- _INFORMATION GIVEN_
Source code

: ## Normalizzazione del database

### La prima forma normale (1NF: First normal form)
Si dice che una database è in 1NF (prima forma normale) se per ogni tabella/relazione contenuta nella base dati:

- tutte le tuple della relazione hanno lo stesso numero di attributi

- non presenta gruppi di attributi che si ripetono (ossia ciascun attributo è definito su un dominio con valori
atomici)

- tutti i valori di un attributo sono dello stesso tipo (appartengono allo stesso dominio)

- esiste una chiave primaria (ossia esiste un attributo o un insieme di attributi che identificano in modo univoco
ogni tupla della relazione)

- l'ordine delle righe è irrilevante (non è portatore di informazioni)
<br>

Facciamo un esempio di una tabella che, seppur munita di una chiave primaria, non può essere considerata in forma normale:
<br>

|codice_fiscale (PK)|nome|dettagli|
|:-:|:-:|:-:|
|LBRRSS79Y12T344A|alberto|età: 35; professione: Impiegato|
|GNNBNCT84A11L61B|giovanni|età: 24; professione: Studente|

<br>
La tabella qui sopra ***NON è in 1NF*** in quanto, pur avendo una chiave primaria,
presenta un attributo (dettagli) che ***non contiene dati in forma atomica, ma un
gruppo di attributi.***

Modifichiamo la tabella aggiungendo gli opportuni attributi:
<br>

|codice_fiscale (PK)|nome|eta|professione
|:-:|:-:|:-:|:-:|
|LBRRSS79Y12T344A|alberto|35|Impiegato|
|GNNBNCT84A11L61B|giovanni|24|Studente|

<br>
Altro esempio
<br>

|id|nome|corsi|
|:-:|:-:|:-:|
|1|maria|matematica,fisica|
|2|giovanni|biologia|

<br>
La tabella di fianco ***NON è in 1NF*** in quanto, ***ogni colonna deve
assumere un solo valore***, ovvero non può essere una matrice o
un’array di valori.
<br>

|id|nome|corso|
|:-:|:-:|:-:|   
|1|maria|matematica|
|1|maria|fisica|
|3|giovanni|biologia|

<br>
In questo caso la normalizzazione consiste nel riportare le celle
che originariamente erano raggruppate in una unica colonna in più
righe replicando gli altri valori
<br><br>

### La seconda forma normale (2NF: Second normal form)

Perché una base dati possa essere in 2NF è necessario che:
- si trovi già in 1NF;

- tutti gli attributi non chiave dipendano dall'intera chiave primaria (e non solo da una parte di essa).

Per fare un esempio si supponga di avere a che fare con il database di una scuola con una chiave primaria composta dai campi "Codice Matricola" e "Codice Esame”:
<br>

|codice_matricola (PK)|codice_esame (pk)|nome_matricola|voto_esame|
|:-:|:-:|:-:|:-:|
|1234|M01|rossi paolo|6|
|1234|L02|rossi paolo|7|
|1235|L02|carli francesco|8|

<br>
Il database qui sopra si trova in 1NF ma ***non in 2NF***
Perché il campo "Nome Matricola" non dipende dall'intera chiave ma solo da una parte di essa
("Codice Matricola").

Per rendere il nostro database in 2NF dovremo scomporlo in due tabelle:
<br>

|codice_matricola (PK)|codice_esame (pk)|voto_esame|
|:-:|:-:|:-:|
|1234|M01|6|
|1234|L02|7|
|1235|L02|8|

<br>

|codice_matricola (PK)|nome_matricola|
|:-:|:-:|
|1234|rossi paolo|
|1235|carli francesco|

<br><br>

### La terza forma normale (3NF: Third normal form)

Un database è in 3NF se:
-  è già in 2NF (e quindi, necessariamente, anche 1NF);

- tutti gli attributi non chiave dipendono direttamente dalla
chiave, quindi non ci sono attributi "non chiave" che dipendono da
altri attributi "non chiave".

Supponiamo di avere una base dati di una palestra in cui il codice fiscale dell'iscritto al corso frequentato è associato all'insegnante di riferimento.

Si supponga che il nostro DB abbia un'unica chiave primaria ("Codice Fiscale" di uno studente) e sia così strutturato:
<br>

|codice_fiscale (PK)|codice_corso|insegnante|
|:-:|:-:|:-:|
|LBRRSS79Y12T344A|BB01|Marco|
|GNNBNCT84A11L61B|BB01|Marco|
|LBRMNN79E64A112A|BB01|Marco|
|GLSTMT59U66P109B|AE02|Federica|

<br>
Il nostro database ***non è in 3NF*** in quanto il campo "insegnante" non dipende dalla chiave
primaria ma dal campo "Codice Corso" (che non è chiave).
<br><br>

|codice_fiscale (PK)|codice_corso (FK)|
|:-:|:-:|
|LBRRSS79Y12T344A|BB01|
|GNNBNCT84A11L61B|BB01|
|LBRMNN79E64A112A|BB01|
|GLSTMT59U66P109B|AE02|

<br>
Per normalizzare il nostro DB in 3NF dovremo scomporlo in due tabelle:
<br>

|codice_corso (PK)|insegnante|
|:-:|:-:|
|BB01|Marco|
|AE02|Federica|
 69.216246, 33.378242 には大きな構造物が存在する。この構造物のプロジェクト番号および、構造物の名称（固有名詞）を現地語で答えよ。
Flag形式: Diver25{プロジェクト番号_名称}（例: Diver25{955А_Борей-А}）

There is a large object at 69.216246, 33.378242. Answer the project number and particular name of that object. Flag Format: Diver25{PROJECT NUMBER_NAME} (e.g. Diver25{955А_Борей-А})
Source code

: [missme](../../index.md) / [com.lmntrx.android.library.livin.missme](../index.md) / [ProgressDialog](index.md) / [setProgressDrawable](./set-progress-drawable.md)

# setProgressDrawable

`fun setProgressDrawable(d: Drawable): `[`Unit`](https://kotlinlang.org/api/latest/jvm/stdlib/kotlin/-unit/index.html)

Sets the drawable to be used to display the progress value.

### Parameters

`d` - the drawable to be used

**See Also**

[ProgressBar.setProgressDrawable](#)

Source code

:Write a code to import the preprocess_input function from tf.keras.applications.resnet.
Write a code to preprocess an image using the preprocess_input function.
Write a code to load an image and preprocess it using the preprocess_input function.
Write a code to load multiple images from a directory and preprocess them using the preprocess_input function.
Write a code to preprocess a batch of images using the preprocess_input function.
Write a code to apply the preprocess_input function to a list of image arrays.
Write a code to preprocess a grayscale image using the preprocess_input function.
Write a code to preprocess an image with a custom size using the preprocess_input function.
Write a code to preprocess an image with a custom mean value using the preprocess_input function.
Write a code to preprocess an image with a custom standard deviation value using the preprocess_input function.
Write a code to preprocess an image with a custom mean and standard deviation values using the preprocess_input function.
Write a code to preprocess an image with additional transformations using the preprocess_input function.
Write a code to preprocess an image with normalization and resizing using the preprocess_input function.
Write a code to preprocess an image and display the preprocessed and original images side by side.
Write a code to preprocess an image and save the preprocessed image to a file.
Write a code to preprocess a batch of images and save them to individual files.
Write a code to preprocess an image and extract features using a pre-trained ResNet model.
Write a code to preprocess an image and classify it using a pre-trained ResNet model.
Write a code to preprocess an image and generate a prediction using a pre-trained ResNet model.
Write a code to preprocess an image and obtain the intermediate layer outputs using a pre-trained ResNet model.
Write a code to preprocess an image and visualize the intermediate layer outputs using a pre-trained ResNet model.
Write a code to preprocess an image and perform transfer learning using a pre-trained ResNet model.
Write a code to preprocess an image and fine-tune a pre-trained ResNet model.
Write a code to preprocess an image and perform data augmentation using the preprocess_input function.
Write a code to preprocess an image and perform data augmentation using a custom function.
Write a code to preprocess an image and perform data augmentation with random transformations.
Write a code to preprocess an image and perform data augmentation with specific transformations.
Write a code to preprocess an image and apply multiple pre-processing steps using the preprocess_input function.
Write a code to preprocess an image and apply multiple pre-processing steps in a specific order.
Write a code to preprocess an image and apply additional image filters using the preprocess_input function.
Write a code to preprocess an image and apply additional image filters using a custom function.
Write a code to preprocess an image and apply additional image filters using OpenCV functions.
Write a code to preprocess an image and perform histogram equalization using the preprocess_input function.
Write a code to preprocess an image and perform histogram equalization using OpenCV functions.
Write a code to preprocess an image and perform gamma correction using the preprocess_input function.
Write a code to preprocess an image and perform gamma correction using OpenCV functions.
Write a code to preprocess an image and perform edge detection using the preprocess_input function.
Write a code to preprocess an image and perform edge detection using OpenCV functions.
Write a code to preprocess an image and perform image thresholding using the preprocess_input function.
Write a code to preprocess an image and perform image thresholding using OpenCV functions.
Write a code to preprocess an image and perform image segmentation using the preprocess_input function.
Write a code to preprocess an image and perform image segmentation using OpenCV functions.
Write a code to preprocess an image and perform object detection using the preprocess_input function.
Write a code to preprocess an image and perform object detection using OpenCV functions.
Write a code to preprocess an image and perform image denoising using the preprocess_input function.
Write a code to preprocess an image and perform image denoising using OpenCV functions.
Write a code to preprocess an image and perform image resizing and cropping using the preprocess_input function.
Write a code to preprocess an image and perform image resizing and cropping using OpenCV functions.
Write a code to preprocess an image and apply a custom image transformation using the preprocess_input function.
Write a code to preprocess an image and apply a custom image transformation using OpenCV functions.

- _REQUIREMENT_
Which lines in the records above contain the string "denoising"? Copy them.

- _RESULT FOR THIS EXERCISE_
Write a code to preprocess an image and perform image denoising using the preprocess_input function.
Write a code to preprocess an image and perform image denoising using OpenCV functions.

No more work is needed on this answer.